What you need to do
Show, from the entries below, every line in which "station" appears.

Dataset items:
=== Section Start ===
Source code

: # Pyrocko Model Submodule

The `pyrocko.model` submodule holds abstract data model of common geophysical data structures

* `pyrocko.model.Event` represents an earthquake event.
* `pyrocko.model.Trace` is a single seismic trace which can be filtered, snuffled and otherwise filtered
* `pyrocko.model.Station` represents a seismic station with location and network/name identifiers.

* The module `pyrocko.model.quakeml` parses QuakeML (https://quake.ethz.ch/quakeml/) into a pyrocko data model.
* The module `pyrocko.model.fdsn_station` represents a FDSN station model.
=== Section End ===
Response area
* `pyrocko.model.Station` represents a seismic station with location and network/name identifiers.
* The module `pyrocko.model.fdsn_station` represents a FDSN station model.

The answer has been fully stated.